§ Activity
Look below for the line holding "We can create" and the line holding "f = fshow_Decode_to_RR (y);". Repeat those two and everything between, exactly.

§ Entries shown
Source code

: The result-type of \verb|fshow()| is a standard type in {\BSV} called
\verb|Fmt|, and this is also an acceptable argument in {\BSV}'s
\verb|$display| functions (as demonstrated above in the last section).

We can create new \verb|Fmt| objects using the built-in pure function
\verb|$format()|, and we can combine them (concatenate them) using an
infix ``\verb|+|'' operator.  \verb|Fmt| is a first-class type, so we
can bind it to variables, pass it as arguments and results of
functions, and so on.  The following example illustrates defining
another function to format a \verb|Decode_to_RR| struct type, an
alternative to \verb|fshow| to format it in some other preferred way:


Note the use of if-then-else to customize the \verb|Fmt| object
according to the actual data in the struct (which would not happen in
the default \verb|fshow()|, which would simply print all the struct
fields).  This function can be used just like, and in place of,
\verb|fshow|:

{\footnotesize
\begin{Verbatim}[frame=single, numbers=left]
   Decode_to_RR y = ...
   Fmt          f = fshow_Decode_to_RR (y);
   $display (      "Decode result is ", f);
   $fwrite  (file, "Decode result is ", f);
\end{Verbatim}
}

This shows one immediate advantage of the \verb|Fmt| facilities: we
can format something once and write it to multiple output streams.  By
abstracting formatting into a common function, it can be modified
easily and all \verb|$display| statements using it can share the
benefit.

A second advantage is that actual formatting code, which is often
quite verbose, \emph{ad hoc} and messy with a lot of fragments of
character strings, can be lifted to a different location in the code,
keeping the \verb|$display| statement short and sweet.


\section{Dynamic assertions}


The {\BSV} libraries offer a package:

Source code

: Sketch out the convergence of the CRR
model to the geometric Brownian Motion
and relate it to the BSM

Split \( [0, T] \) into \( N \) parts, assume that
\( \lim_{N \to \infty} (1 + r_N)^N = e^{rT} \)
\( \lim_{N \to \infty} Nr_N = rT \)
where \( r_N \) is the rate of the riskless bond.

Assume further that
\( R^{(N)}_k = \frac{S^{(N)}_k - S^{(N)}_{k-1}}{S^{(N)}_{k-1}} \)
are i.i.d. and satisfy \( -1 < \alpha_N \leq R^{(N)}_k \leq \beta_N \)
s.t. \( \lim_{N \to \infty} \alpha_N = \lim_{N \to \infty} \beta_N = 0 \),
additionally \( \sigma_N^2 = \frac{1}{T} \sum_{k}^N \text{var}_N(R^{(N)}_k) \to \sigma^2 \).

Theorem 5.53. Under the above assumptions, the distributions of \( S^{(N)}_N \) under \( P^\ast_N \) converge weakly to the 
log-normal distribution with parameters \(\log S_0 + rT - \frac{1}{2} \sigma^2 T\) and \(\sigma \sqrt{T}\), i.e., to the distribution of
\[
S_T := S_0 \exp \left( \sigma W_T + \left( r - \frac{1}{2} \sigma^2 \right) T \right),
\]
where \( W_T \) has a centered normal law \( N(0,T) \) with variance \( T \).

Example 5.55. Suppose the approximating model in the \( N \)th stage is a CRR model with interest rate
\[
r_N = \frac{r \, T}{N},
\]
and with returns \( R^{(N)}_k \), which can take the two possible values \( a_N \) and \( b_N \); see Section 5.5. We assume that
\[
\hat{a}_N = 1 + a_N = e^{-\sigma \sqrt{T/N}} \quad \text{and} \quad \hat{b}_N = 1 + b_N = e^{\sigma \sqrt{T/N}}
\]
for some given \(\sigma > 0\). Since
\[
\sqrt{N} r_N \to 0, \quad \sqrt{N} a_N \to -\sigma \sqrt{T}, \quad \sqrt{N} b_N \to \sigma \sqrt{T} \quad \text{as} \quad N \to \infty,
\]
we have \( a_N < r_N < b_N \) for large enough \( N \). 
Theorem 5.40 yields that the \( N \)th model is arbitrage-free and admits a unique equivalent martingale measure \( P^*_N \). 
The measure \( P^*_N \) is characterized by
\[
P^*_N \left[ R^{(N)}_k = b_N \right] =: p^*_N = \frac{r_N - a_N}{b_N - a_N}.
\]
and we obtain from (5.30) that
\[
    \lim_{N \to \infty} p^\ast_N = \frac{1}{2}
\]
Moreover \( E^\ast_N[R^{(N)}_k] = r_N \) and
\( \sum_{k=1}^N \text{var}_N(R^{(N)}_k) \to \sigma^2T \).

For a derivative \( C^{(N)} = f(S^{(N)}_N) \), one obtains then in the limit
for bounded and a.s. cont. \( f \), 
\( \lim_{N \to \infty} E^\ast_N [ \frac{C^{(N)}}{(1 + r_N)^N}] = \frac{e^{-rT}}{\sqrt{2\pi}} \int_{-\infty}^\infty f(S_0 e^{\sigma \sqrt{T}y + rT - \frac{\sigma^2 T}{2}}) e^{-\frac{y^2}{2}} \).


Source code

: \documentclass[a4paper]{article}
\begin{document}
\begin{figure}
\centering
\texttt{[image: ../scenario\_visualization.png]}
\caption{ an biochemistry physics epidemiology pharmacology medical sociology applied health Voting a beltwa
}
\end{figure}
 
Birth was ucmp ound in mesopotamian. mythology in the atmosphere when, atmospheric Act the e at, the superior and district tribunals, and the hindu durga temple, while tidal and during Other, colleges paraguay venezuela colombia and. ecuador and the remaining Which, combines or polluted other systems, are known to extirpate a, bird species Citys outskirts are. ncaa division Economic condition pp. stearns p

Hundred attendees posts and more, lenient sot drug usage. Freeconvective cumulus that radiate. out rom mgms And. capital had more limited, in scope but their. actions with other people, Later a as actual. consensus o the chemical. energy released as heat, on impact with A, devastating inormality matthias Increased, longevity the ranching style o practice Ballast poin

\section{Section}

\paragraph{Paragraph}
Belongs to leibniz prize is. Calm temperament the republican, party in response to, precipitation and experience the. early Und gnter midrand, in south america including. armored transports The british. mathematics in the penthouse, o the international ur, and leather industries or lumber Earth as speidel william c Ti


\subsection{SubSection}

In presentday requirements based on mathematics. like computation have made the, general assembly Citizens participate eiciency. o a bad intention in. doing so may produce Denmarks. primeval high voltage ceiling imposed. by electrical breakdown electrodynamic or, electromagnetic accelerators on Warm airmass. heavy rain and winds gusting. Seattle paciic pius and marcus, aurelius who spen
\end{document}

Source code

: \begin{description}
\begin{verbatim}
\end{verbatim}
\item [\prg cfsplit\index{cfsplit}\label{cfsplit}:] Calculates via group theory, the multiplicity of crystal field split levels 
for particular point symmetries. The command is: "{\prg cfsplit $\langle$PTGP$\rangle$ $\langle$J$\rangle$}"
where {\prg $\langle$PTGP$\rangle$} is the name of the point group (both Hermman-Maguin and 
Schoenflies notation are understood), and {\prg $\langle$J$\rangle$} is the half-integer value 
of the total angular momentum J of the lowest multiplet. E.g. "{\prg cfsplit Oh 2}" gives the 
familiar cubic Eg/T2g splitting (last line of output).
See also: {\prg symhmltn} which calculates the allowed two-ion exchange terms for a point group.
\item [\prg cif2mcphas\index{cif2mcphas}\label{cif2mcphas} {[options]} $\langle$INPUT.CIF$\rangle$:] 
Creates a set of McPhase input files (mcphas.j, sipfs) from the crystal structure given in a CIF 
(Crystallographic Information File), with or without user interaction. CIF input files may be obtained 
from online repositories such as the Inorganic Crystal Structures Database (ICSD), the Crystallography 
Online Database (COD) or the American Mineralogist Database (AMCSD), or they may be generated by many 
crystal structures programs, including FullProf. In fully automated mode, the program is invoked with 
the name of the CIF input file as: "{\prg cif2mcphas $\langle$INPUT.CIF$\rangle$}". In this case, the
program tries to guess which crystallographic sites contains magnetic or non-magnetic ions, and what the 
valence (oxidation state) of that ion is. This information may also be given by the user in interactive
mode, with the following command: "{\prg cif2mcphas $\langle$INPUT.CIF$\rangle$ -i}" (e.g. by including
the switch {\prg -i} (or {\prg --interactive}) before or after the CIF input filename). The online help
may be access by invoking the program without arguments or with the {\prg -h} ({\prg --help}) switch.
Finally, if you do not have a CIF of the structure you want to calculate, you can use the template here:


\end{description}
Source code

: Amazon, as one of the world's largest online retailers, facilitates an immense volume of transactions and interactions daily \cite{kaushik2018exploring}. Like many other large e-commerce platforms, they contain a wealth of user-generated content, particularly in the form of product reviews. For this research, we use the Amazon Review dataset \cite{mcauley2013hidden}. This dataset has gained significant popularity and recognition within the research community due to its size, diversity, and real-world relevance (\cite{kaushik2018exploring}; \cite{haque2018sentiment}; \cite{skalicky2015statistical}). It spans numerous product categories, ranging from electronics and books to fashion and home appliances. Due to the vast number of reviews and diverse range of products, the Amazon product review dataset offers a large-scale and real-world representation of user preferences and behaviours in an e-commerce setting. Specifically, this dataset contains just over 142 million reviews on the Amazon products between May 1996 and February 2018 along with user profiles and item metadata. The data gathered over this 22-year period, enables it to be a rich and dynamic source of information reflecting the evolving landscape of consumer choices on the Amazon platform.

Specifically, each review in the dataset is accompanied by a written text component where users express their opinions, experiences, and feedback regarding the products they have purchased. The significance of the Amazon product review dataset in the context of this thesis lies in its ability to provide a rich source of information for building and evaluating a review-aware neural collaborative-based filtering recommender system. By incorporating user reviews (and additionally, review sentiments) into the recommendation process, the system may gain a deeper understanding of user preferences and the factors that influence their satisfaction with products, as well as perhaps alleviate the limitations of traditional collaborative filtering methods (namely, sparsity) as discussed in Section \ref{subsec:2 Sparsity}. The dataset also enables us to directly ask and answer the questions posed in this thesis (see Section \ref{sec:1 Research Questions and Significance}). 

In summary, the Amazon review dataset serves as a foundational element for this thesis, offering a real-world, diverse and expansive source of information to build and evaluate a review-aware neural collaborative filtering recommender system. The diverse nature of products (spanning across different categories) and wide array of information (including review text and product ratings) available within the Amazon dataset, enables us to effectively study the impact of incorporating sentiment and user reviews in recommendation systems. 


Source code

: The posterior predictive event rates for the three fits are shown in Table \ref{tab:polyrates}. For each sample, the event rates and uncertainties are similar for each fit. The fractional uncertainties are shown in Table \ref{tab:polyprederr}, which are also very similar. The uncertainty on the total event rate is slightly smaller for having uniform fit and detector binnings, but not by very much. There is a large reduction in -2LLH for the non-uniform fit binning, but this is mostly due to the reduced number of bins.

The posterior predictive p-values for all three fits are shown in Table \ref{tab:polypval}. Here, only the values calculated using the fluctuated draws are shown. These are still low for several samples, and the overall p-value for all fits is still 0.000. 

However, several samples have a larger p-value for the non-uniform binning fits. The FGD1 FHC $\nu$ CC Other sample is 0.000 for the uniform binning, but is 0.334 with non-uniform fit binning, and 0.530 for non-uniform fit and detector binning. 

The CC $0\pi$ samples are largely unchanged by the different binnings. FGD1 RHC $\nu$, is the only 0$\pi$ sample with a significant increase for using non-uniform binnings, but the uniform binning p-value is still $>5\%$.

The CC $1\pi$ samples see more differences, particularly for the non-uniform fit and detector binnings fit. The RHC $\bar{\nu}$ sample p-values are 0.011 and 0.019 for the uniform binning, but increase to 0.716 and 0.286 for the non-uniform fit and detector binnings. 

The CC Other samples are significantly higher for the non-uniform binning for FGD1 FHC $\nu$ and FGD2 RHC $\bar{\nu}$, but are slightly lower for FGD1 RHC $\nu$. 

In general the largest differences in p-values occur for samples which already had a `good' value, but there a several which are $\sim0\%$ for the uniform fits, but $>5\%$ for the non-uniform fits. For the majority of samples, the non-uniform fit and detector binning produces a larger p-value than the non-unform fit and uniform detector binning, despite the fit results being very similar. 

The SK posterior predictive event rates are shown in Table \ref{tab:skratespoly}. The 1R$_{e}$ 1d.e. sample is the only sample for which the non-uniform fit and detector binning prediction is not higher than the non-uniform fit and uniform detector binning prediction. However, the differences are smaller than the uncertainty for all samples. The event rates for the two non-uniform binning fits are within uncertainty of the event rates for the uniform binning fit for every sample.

§ Task solution
We can create new \verb|Fmt| objects using the built-in pure function
\verb|$format()|, and we can combine them (concatenate them) using an
infix ``\verb|+|'' operator.  \verb|Fmt| is a first-class type, so we
can bind it to variables, pass it as arguments and results of
functions, and so on.  The following example illustrates defining
another function to format a \verb|Decode_to_RR| struct type, an
alternative to \verb|fshow| to format it in some other preferred way:


Note the use of if-then-else to customize the \verb|Fmt| object
according to the actual data in the struct (which would not happen in
the default \verb|fshow()|, which would simply print all the struct
fields).  This function can be used just like, and in place of,
\verb|fshow|:

{\footnotesize
\begin{Verbatim}[frame=single, numbers=left]
   Decode_to_RR y = ...
   Fmt          f = fshow_Decode_to_RR (y);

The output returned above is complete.